El amor de Dios es la fuente de esta esperanza. Como señala el apóstol, este amor ha sido derramado en nuestros corazones por el Espíritu Santo, que actúa en nosotros como consuelo, fortaleza y guía. En cada prueba, el Espíritu nos recuerda que no estamos solos, que Dios ha trazado un plan de salvación para nuestra vida y que nuestras luchas tienen un sentido en su designio eterno.
La esperanza que no defrauda no significa la ausencia de dificultades, sino la certeza de que Dios nos acompaña en ellas. En los versículos anteriores a Romanos 5,5, Pablo habla de cómo las tribulaciones producen paciencia, la paciencia virtud probada, y la virtud probada esperanza. Este camino nos enseña que la esperanza no es ingenuidad, sino una fortaleza interior que se forma y se afirma en la prueba, confiando en que Dios transforma todo para nuestro bien.
Cada sufrimiento que atravesamos puede ser una oportunidad para crecer en confianza y dejar que Dios actúe en nuestra vida. Así, la esperanza se convierte en un ancla que nos mantiene firmes cuando las tormentas de la vida intentan desbordarnos. No estamos solos; Cristo, que venció al pecado y a la muerte, nos asegura que con Él siempre hay una salida, una nueva oportunidad, una victoria.
Vivimos tiempos difíciles en el ámbito eclesial, tiempos que nos interpelan profundamente. La transmisión de la fe, una tarea que durante siglos se realizaba con naturalidad en la vida familiar y comunitaria, se ha vuelto compleja en un mundo cada vez más secularizado. La religión, que debería ser fuente de sentido y trascendencia, a menudo es desvirtuada, reducida a estereotipos o malentendidos que dificultan el encuentro con lo esencial: el amor de Dios manifestado en Cristo.

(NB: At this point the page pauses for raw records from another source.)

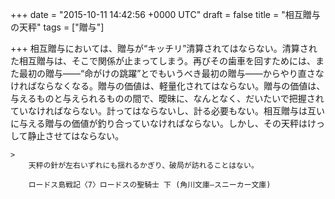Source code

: 
+++
date = "2015-10-11 14:42:56 +0000 UTC"
draft = false
title = "相互贈与の天秤"
tags = ["贈与"]

+++
相互贈与においては、贈与が“キッチリ”清算されてはならない。清算された相互贈与は、そこで関係が止まってしまう。再びその歯車を回すためには、また最初の贈与――“命がけの跳躍”とでもいうべき最初の贈与――からやり直さなければならなくなる。贈与の価値は、軽量化されてはならない。贈与の価値は、与えるものと与えられるものの間で、曖昧に、なんとなく、だいたいで把握されていなければならない。計ってはならないし、計る必要もない。相互贈与は互いに与える贈与の価値が釣り合っていなければならない。しかし、その天秤はけっして静止させてはならない。

    >
        天秤の針が左右いずれにも揺れるかぎり、破局が訪れることはない。

        ロードス島戦記〈7〉ロードスの聖騎士 下 (角川文庫―スニーカー文庫)
    


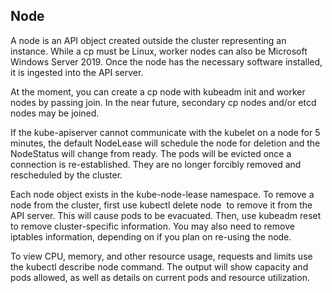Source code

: 
## Node

A node is an API object created outside the cluster representing an instance. While a cp must be Linux, worker nodes can also be Microsoft Windows Server 2019. Once the node has the necessary software installed, it is ingested into the API server.

At the moment, you can create a cp node with kubeadm init and worker nodes by passing join. In the near future, secondary cp nodes and/or etcd nodes may be joined.

If the kube-apiserver cannot communicate with the kubelet on a node for 5 minutes, the default NodeLease will schedule the node for deletion and the NodeStatus will change from ready. The pods will be evicted once a connection is re-established. They are no longer forcibly removed and rescheduled by the cluster.

Each node object exists in the kube-node-lease namespace. To remove a node from the cluster, first use kubectl delete node <node-name> to remove it from the API server. This will cause pods to be evacuated. Then, use kubeadm reset to remove cluster-specific information. You may also need to remove iptables information, depending on if you plan on re-using the node.

To view CPU, memory, and other resource usage, requests and limits use the kubectl describe node command. The output will show capacity and pods allowed, as well as details on current pods and resource utilization.

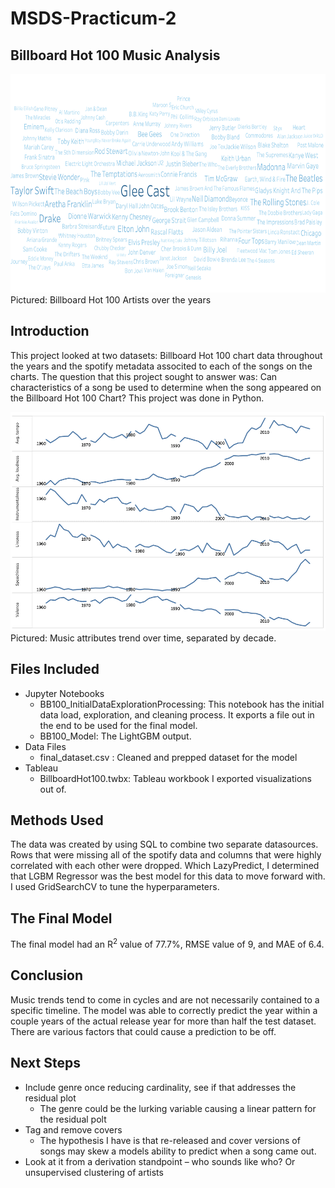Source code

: # MSDS-Practicum-2

## Billboard Hot 100 Music Analysis
<img src="https://github.com/lcagney/MSDS-Practicum-2/blob/14dd78b6cd721746495373eec17ba6370aa1ed62/Images/WordCloud.png" width="600" height="350">
Pictured: Billboard Hot 100 Artists over the years

## Introduction
This project looked at two datasets: Billboard Hot 100 chart data throughout the years and the spotify metadata associted to each of the songs on the charts. The question that this project sought to answer was: Can characteristics of a song be used to determine when the song appeared on the Billboard Hot 100 Chart? This project was done in Python.

<img src="https://github.com/lcagney/MSDS-Practicum-2/blob/5d02852fb2f2551d7b98b1f0d3e37faa9aa668e7/Images/MusicTrend.png" width="600" height="350">
Pictured: Music attributes trend over time, separated by decade.

## Files Included
- Jupyter Notebooks
  - BB100_InitialDataExplorationProcessing: This notebook has the initial data load, exploration, and cleaning process. It exports a file out in the end to be used for the final model.
  - BB100_Model: The LightGBM output.
- Data Files
  - final_dataset.csv : Cleaned and prepped dataset for the model
- Tableau 
  - BillboardHot100.twbx: Tableau workbook I exported visualizations out of.

## Methods Used
The data was created by using SQL to combine two separate datasources. Rows that were missing all of the spotify data and columns that were highly correlated with each other were dropped. Which LazyPredict, I determined that LGBM Regressor was the best model for this data to move forward with. I used GridSearchCV to tune the hyperparameters. 

## The Final Model
The final model had an R<sup>2</sup> value of 77.7%, RMSE value of 9, and MAE of 6.4. 

## Conclusion
Music trends tend to come in cycles and are not necessarily contained to a specific timeline. The model was able to correctly predict the year within a couple years of the actual release year for more than half the test dataset. There are various factors that could cause a prediction to be off.

## Next Steps
- Include genre once reducing cardinality, see if that addresses the residual plot
  - The genre could be the lurking variable causing a linear pattern for the residual polt  
- Tag and remove covers
  - The hypothesis I have is that re-released and cover versions of songs may skew a models ability to predict when a song came out.
- Look at it from a derivation standpoint – who sounds like who? Or unsupervised clustering of artists

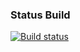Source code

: ### Status Build

[![Build status](https://ci.appveyor.com/api/projects/status/pj5jujrms2dx7t5g?svg=true)](https://ci.appveyor.com/project/TemaKoli/api-ci-ftth3)
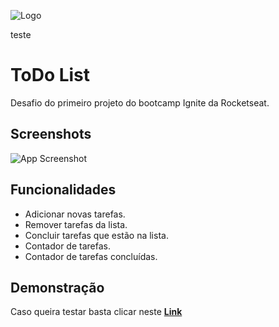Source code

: ![Logo](https://i.imgur.com/6elz1nk.png)

teste

# ToDo List

Desafio do primeiro projeto do bootcamp Ignite da Rocketseat.

## Screenshots

![App Screenshot](https://i.imgur.com/kLyXspw.png)

## Funcionalidades

- Adicionar novas tarefas.
- Remover tarefas da lista.
- Concluir tarefas que estão na lista.
- Contador de tarefas.
- Contador de tarefas concluídas.

## Demonstração

Caso queira testar basta clicar neste [**Link**](https://to-do-list-pi-tawny.vercel.app/)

A estas dificultades externas e internas se añade la fragilidad de la comunión dentro de la misma Iglesia. En muchos casos, las divisiones, los desencuentros y las tensiones minan nuestra identidad como comunidad de fe. El mandato de Cristo, “Que todos sean uno” (Jn 17,21), se ve comprometido cuando el diálogo y la fraternidad ceden espacio a la indiferencia, las luchas de poder o las críticas estériles.
Sin embargo, estos desafíos, aunque dolorosos, son también una oportunidad para redescubrir nuestra misión y renovar nuestra confianza en Dios. La historia de la Iglesia está marcada por épocas de crisis que han sido ocasiones para el discernimiento, la conversión y el fortalecimiento de la fe. En este momento, estamos llamados a leer los “signos de los tiempos” con ojos de fe, a escuchar lo que el Espíritu Santo nos dice a través de estas dificultades y a buscar respuestas que no sean meramente humanas, sino profundamente enraizadas en el Evangelio.